The Curse of Oak Island

Oak Island Mystery Takes a New Turn as Money Pit Discovery Points More Than 2,000 Miles to the Azores

For years, The Curse of Oak Island has kept its attention fixed on a small stretch of land in Nova Scotia, with Rick and Marty Lagina pouring time, effort and money into the stubborn ground around the Money Pit, the swamp and a growing list of nearby sites. But in season 13 episode 22, Road Trip, the search appears to take one of its biggest turns yet, as a fresh discovery deep in the Money Pit is presented as evidence that the answer may not lie only beneath Oak Island itself, but more than 2,000 miles away in the Azores.

The episode marks a significant shift in the way the mystery is being framed. Rather than treating Oak Island as an isolated treasure site, the new material suggests it may have been part of a much wider Atlantic network linked to early European exploration and, more specifically, to Portuguese and Templar-connected history. That idea has hovered around the series for years, but the latest episode pushes it further than before by tying a new Money Pit find directly to a specific destination.

Before that international angle fully takes hold, the episode also returns to the swamp, which continues to produce clues that support the long-running theory that the area was deliberately engineered. The team is shown uncovering more of the sand and stone road hidden beneath the muddy ground, and viewers reportedly spotted items including a wooden stake, a rusted iron nail and what appeared to be an additional path branching away from the main cobblestone route. On their own, such finds might seem minor. But within the logic of the Oak Island search, they are treated as signs of organised infrastructure rather than random debris.

Even so, the swamp developments are ultimately overshadowed by what happens at the Money Pit. The transcript describes the team pulling up a highly unusual round stone shot from deep underground, a find that immediately changes the conversation. Rather than dismissing it as another odd rock, the researchers reportedly connect it to European maritime history and begin using its composition and dimensions to trace a line out into the North Atlantic. That line, the episode suggests, leads to the Azores.

That matters because the Azores occupy a very particular place in the theories that have shaped the series. The islands, an autonomous Portuguese archipelago in the mid-Atlantic, are presented in the transcript as a strategic base linked to the Order of Christ, the Portuguese successor to the Knights Templar after the original order was dissolved in the early fourteenth century. In this version of events, surviving Templar-linked forces may have regrouped in Portugal, used the Azores as a staging point, and then crossed the Atlantic long before the voyages more commonly highlighted in mainstream history.

The round stone shot is therefore treated not simply as an artefact, but as a directional clue. If it can be linked to Portuguese or Order of Christ materials from the Azores, then the implication is that Oak Island was not just a local hiding place but part of a deliberate transatlantic effort. The island becomes less of a mystery in isolation and more of a final destination in a carefully planned route.

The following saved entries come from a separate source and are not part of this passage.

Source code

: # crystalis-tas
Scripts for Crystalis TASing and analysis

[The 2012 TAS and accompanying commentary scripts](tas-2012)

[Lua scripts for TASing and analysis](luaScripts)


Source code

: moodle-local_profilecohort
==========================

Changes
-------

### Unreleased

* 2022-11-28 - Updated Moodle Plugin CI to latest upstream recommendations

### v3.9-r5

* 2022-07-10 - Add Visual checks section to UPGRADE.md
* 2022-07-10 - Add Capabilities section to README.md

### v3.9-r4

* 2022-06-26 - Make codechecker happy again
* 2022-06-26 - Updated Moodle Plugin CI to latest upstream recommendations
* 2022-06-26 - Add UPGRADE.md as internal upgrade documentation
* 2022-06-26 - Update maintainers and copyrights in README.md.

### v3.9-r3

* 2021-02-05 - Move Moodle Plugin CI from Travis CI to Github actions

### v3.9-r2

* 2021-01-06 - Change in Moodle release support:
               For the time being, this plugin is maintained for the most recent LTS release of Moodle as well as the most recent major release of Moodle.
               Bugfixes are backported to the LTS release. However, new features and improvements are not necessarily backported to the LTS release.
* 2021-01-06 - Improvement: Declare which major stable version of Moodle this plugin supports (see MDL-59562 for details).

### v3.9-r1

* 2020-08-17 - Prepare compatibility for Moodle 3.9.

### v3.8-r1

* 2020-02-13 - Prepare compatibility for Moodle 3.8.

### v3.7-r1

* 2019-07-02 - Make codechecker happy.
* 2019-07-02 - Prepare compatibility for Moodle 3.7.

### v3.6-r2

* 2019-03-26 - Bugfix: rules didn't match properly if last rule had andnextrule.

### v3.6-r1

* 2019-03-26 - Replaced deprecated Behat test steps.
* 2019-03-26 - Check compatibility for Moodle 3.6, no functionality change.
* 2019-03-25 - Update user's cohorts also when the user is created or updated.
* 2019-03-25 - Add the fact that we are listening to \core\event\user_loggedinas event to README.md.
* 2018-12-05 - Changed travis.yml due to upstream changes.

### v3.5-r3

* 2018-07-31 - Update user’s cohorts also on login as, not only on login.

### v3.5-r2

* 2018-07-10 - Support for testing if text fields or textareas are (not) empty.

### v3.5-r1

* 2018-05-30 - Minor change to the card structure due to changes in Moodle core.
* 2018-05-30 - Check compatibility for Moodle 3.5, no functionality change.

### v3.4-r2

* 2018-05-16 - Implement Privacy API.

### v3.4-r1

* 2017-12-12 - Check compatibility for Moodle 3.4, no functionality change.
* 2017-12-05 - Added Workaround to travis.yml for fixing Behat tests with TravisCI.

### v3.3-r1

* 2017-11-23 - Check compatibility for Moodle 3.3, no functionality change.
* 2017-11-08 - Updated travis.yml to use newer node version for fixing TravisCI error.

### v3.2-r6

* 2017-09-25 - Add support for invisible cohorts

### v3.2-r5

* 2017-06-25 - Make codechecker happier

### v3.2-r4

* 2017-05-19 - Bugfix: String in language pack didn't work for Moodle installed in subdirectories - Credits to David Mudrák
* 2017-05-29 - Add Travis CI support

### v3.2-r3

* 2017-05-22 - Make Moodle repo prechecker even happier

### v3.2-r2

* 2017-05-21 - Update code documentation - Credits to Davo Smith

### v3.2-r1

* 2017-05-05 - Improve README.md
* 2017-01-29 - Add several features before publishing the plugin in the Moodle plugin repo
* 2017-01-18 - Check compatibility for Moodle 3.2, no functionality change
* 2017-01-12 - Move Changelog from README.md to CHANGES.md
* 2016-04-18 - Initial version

That idea is strong enough in the episode that Rick Lagina reportedly decides not to wait. In the following instalment, Island Hopping, he is said to take a select group of team members to the Azores to examine ancient Portuguese structures that may mirror some of the underground architecture found on Oak Island. While Rick heads overseas, Marty remains in Canada to oversee continuing work on Lot 8, creating a split narrative that allows the series to pursue the Atlantic connection while still keeping the local dig active.

The transcript also makes clear that fan reaction has been mixed, as it often is with Oak Island. Some viewers are said to have welcomed the international turn as a fresh jolt of energy late in the season, while others responded with the familiar scepticism that surrounds the series whenever a small find is used to support a sweeping historical theory. Jokes about the team using a single round stone, a wooden stake or a rusted nail to justify a European trip reflect a long-running frustration among parts of the audience, who see these overseas investigations as bold speculation rather than hard proof.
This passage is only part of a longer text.